- Opening Delimiter -
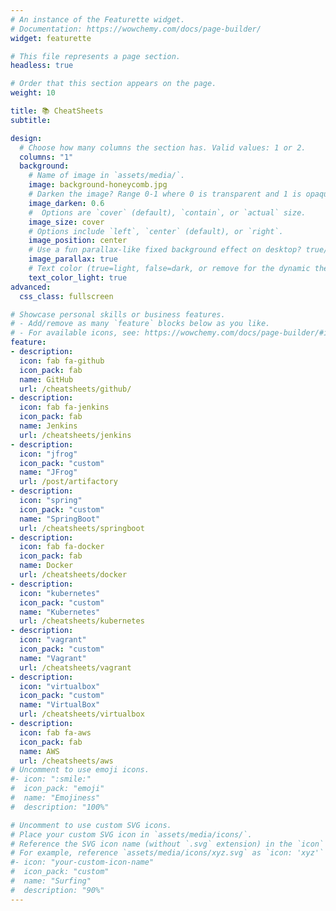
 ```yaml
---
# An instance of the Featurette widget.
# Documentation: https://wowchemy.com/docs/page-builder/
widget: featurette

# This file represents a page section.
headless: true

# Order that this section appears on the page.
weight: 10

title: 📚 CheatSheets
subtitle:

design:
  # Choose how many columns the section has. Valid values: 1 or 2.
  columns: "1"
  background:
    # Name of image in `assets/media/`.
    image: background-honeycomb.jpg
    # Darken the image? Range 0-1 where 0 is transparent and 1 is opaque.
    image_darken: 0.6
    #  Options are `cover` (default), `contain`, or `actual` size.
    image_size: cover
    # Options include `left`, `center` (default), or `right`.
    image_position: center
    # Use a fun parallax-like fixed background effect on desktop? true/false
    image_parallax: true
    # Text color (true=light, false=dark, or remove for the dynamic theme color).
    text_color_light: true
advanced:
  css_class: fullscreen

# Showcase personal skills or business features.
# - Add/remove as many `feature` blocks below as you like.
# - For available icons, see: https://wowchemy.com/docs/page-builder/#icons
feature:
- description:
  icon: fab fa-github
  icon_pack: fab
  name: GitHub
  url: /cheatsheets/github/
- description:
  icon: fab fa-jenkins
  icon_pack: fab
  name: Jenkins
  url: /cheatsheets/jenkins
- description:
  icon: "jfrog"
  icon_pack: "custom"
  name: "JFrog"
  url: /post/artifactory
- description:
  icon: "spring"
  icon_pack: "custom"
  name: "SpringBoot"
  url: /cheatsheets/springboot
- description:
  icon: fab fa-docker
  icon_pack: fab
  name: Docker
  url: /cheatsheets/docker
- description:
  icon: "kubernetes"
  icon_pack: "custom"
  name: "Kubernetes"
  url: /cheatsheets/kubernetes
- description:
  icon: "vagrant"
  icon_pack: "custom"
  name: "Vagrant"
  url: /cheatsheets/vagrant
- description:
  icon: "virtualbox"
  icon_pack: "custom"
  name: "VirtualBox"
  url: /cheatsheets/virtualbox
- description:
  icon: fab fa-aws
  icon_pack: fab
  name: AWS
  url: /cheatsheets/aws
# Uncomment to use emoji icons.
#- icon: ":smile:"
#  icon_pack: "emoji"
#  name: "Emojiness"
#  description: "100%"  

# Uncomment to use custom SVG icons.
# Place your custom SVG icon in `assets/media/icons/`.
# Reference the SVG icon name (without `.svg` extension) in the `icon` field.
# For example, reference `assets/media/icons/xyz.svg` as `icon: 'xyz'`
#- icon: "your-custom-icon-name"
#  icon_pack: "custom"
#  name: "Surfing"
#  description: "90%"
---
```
- Closing Delimiter -
- Opening Delimiter -
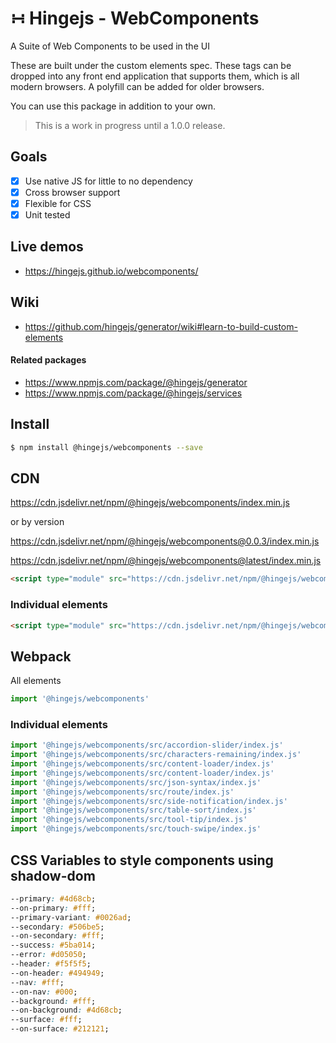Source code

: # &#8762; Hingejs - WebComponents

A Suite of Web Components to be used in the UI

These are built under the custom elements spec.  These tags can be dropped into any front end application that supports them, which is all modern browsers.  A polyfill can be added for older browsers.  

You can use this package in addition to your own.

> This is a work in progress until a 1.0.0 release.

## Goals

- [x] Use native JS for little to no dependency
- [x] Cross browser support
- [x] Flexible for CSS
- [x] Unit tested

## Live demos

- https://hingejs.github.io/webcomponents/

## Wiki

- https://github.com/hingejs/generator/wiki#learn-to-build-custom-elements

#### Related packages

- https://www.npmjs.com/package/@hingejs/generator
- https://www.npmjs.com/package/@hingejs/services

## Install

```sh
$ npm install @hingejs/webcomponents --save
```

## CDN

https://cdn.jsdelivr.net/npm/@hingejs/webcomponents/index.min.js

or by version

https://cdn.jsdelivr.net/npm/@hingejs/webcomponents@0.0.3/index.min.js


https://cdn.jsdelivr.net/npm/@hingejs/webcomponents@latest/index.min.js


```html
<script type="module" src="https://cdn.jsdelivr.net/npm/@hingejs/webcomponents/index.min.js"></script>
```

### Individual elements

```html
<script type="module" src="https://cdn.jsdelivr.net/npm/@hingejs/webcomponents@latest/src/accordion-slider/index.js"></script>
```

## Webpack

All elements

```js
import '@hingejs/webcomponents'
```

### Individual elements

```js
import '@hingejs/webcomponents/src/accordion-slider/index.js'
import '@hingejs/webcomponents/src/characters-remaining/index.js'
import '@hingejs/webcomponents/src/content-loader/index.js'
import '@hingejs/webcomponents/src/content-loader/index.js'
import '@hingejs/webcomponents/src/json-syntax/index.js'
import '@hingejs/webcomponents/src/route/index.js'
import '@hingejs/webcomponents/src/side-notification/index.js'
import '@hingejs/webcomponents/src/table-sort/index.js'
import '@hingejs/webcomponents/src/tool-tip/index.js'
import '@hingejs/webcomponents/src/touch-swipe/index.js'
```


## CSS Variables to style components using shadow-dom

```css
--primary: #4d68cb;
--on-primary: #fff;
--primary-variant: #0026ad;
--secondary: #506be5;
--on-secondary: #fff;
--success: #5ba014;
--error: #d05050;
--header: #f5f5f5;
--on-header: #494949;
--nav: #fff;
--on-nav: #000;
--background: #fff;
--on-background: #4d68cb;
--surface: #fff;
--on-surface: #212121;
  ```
- Closing Delimiter -
Read the data above and pull out each line that holds the string "primary".

--primary: #4d68cb;
--on-primary: #fff;
--primary-variant: #0026ad;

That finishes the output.